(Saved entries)
┄┄┄┄┄┄

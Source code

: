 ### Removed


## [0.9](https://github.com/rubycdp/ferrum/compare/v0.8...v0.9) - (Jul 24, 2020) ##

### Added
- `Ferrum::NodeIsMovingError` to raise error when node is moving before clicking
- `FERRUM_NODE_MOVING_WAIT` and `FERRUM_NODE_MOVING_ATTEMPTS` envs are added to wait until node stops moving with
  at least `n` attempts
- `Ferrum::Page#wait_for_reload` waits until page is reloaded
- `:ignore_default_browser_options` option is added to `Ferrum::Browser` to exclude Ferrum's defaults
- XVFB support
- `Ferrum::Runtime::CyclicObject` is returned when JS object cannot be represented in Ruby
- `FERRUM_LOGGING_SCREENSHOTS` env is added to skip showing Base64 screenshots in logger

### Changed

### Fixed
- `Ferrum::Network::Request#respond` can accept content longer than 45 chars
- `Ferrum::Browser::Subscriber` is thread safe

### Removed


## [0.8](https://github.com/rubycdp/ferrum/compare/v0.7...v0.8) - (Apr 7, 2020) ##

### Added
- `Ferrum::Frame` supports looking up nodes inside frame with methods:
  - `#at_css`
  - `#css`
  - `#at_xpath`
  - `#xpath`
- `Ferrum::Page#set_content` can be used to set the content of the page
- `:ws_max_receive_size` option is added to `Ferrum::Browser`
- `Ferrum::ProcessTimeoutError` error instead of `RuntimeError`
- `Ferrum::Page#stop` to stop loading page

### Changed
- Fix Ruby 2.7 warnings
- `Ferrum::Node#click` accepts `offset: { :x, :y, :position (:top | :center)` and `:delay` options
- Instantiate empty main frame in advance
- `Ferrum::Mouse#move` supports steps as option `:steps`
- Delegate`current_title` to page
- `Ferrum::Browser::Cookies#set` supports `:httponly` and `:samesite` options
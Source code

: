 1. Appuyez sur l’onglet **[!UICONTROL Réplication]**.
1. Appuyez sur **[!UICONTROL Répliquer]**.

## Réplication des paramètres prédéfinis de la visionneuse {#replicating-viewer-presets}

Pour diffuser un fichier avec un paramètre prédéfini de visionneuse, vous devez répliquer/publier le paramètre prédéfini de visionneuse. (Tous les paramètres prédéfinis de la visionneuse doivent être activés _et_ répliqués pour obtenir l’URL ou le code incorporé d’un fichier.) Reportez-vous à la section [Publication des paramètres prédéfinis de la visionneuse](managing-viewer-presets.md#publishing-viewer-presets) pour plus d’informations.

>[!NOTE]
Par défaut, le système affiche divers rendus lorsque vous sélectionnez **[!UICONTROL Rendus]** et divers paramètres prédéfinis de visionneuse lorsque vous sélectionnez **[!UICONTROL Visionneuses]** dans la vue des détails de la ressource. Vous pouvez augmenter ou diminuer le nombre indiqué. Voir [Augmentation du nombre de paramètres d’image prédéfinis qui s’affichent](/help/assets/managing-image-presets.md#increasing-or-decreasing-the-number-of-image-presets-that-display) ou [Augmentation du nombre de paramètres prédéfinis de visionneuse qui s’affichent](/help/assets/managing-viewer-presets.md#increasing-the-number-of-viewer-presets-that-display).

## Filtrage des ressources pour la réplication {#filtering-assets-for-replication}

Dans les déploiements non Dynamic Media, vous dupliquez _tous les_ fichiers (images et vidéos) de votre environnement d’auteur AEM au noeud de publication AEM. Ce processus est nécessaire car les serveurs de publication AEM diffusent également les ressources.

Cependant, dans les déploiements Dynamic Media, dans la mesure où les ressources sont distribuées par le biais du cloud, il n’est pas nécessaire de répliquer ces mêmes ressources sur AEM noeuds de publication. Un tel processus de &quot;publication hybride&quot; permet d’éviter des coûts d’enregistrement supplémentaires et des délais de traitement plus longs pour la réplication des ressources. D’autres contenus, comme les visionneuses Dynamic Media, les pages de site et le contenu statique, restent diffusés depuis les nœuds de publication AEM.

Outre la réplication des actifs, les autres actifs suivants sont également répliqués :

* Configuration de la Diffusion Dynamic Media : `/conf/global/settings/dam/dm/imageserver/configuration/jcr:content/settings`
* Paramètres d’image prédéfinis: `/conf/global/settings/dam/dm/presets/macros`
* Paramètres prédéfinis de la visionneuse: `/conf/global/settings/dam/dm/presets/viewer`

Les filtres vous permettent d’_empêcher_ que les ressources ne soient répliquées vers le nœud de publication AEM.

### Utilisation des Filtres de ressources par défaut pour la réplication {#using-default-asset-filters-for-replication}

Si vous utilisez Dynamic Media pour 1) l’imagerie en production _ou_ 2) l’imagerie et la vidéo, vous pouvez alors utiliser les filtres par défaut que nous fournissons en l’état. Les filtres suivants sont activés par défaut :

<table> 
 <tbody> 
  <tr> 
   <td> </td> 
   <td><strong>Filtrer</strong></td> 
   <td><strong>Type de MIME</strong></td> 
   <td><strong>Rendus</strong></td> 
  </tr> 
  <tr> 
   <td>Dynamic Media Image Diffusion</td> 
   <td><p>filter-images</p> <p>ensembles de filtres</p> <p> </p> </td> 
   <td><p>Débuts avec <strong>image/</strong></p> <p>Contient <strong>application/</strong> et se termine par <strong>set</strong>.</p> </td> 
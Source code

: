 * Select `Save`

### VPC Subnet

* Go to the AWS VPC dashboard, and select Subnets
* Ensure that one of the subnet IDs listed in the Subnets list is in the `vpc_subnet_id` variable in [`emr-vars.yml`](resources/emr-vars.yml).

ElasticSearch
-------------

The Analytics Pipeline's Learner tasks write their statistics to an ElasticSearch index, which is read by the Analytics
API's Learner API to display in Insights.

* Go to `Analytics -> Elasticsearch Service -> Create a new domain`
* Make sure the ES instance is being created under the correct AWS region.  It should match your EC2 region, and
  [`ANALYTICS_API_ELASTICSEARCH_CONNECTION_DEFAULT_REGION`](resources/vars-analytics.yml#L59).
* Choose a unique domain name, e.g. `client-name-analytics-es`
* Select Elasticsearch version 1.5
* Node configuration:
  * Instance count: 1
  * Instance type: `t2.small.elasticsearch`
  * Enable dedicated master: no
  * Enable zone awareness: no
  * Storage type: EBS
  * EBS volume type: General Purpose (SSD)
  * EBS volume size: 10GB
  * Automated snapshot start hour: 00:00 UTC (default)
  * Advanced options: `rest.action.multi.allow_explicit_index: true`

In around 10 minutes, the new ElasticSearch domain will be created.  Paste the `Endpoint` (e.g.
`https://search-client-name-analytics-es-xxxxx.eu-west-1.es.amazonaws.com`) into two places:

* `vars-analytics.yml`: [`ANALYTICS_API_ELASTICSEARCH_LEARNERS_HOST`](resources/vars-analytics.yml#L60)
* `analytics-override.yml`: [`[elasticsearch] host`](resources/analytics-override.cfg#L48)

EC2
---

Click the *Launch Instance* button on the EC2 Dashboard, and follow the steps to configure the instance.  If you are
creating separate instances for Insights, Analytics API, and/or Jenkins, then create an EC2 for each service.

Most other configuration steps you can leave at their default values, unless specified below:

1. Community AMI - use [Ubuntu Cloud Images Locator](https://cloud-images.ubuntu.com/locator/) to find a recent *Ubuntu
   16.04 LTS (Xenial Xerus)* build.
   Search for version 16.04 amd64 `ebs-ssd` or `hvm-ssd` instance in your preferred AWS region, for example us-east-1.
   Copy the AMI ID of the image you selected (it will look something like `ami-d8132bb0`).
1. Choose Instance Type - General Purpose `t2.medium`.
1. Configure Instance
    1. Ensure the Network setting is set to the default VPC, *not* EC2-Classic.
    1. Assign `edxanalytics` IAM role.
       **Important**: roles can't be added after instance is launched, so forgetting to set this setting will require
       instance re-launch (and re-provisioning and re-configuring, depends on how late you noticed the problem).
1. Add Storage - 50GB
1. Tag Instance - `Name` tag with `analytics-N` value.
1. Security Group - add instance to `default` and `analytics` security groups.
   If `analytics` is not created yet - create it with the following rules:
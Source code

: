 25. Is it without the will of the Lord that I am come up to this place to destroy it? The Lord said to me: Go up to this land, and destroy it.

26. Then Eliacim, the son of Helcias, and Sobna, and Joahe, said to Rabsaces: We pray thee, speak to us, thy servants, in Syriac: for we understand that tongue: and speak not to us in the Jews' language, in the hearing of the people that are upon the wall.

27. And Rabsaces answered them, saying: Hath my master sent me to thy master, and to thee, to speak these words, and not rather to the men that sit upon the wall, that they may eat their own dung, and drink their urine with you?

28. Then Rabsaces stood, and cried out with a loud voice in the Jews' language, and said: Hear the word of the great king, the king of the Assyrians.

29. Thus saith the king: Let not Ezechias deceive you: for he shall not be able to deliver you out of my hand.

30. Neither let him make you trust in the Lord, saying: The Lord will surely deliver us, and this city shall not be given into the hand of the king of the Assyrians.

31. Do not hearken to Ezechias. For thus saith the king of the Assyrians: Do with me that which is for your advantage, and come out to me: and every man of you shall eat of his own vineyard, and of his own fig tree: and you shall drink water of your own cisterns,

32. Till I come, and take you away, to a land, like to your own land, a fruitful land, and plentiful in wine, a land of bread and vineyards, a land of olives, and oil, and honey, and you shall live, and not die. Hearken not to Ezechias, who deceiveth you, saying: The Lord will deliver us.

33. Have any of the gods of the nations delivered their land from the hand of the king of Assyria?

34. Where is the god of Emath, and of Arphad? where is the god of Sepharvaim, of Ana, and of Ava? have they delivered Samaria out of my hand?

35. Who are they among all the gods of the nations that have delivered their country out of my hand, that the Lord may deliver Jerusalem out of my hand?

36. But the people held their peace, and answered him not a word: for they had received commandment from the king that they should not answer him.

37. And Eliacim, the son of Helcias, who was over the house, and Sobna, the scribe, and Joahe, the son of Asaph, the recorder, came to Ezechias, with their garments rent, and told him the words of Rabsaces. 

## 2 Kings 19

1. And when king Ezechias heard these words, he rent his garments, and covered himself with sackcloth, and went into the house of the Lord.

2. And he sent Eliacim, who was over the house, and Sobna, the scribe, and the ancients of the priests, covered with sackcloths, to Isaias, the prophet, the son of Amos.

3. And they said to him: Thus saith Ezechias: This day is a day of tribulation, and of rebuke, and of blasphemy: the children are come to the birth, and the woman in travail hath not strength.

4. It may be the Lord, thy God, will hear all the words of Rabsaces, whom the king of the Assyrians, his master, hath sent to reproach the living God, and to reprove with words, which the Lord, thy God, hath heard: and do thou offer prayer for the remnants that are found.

┄┄┄┄┄┄

__INSTRUCTIONS FOR THE TASK__: All that belongs in the answer is the lines from the start of the entries above through the line containing "screenshots in logger", each given exactly.

__WRITTEN ANSWER__:
Source code

: ### Removed


## [0.9](https://github.com/rubycdp/ferrum/compare/v0.8...v0.9) - (Jul 24, 2020) ##

### Added
- `Ferrum::NodeIsMovingError` to raise error when node is moving before clicking
- `FERRUM_NODE_MOVING_WAIT` and `FERRUM_NODE_MOVING_ATTEMPTS` envs are added to wait until node stops moving with
  at least `n` attempts
- `Ferrum::Page#wait_for_reload` waits until page is reloaded
- `:ignore_default_browser_options` option is added to `Ferrum::Browser` to exclude Ferrum's defaults
- XVFB support
- `Ferrum::Runtime::CyclicObject` is returned when JS object cannot be represented in Ruby
- `FERRUM_LOGGING_SCREENSHOTS` env is added to skip showing Base64 screenshots in logger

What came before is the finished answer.